I have an application that needs to update nodes in a hierarchical structure, up from a specific node whose identifier is known. For this, I use the following MySQL statement:
update node as A join node as B on A.lft<=B.lft and A.rgt>=B.rgt set A.count=A.count+1 where B.id=?
The table has a primary key on id and indexes on lft and rgt. The statement works, but I found that it had performance issues. If you look at the EXPLAIN results for the corresponding select statement, I saw that the number of rows checked for table "B" was very large (possibly the whole table).
I can easily split the request into two separate parts:
select lft, rgt from node where id=? LFT=result.lft RGT=result.rgt update node set count=count+1 where lft<=LFT and rgt>=RGT
But why doesn't the original statement work as expected, and how do I need to reformulate it for better performance?

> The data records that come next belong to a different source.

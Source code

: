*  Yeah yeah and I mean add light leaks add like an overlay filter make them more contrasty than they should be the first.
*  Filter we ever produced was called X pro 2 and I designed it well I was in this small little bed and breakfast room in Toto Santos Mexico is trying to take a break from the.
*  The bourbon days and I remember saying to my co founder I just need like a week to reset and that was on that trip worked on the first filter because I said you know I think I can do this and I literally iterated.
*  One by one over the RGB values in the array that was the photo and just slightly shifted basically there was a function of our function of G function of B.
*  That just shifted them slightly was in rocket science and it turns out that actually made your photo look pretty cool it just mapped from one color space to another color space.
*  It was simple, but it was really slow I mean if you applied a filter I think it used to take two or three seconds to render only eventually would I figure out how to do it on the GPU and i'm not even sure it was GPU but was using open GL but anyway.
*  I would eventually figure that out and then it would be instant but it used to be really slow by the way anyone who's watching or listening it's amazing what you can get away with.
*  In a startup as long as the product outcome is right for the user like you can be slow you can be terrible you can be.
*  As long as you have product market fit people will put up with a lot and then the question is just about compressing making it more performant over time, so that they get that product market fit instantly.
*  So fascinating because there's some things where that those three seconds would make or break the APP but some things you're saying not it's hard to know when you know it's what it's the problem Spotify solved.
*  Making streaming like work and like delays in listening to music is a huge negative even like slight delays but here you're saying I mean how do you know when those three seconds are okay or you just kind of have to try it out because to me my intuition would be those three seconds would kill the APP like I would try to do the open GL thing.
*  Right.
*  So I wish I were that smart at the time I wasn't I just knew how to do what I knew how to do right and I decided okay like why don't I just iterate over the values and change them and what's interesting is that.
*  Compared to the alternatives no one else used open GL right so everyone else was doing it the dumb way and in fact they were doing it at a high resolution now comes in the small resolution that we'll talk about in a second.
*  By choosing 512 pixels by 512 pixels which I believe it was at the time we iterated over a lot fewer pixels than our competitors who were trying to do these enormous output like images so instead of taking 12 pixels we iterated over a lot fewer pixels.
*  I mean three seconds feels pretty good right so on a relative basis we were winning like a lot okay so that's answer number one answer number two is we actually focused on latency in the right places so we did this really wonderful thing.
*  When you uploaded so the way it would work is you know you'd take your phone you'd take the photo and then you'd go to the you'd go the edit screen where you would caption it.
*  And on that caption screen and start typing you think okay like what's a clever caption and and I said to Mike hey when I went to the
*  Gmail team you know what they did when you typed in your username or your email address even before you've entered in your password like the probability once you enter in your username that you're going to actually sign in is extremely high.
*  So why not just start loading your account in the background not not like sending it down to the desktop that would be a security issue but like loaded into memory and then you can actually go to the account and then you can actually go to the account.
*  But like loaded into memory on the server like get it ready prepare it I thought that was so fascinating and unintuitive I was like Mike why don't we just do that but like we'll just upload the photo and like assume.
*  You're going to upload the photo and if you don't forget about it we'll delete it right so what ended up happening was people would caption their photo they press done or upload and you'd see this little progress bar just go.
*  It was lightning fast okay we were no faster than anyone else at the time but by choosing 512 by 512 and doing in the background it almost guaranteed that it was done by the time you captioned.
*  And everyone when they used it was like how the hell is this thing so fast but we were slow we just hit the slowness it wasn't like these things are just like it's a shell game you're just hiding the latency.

Upon request, an abridged version of the create table is provided here:
CREATE TABLE `node` ( `id` int(11) NOT NULL auto_increment, `name` varchar(255) NOT NULL, `lft` decimal(64,0) NOT NULL, `rgt` decimal(64,0) NOT NULL, `count` int(11) NOT NULL default '0', PRIMARY KEY (`id`), KEY `name` (`name`), KEY `location` (`location`(255)), KEY `lft` (`lft`), KEY `rgt` (`rgt`), ) ENGINE=InnoDB
I did not try to add a composite index (in fact, I do not have the access level necessary for this on the spot); but I don’t understand how this will help, trying to understand how the database engine will try to solve the dual inequality.